最もパクられないストーリーとは

 自分の人生です。いきなり出落ちですが。


 あなたがもし、作家デビューを目指してる無名の新人だとして。誰がどこの馬の骨とも知れない、あなたの人生をパクろうと思いますか? 特に、あなたの幼少期にさかのぼってのリサーチなんか、困難だと思います。


 でもあなたは、取材費用一切ゼロで。この世の誰より、あなた自身の人生を知っているんじゃないでしょうか? この独自の強みを活用しましょう。

 よく、自費出版の宣伝文句で「誰でも生涯に一度は名作を書ける」なんて言いますが。それはあなたの人生をネタにすればの話でしょう。
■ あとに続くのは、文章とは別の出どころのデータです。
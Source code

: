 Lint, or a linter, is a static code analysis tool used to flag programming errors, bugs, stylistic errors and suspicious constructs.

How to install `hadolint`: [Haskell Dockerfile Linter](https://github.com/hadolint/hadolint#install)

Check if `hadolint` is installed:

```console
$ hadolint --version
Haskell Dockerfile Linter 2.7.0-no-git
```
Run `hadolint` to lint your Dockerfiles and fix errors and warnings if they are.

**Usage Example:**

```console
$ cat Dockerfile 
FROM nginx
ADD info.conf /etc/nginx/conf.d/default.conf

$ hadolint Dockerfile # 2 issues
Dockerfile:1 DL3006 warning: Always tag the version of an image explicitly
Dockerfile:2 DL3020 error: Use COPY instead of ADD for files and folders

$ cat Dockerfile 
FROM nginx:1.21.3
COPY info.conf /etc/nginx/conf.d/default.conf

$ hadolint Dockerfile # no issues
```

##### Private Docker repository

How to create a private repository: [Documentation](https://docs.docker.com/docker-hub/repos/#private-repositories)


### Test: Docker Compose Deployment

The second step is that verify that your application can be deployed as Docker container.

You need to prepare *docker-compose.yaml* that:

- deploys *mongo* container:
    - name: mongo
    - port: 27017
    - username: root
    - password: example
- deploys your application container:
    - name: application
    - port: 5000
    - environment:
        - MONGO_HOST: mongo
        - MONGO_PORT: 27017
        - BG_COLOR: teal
そこはホントです。

 拙作「勇者になりきれ!」でも、就職氷河期世代でさらにADHDな自分の強みを活用しています。


 自分の小説をパクられたという理由で、戦後最悪の放火事件を起こしてしまった人がいましたね。もちろん犠牲者の方々の奪われた人生を想うと、悲痛の極みです。

 でもそれ以前に、今も入院中で生死の境をさまよってるだろう「彼」が、決して誰にもパクられない「自分の物語」の価値に気付いてくれたなら。そもそもこの事件は起こらなかったと思います。


 これを読んでるあなたも、自分の人生の価値に気付いてほしい。


 だから、今の人生を投げ出して異世界に逃避しようなんていう「異世界転生もの」が、私は大っ嫌いです。コンテストから選考対象外になってもいいんじゃないかと。たくさん書かれすぎてるからダメなんじゃなく、今のあなたの価値を否定してるからいけないんです。


 なので「勇者になりきれ!」には「夢渡り」があります。今の人生を維持しながら、非日常の世界で特別な経験を積んで帰ってくる。そして日常を変える。これぞ、ヒーローズ・ジャーニーです。


 他人のふんどしで相撲を取るな。付け焼き刃の借り物では、すぐにボロが出ます。自分なりに消化して、自分のものになってるなら話は別ですが。

 一方で、私たちは先人の築いたものの上に生きてます。巨人の肩の上に乗って、遠くを見渡していますね。


 あなたの人生×先人の知恵。さあ、あなたはどんな物語を紡いでくれますか。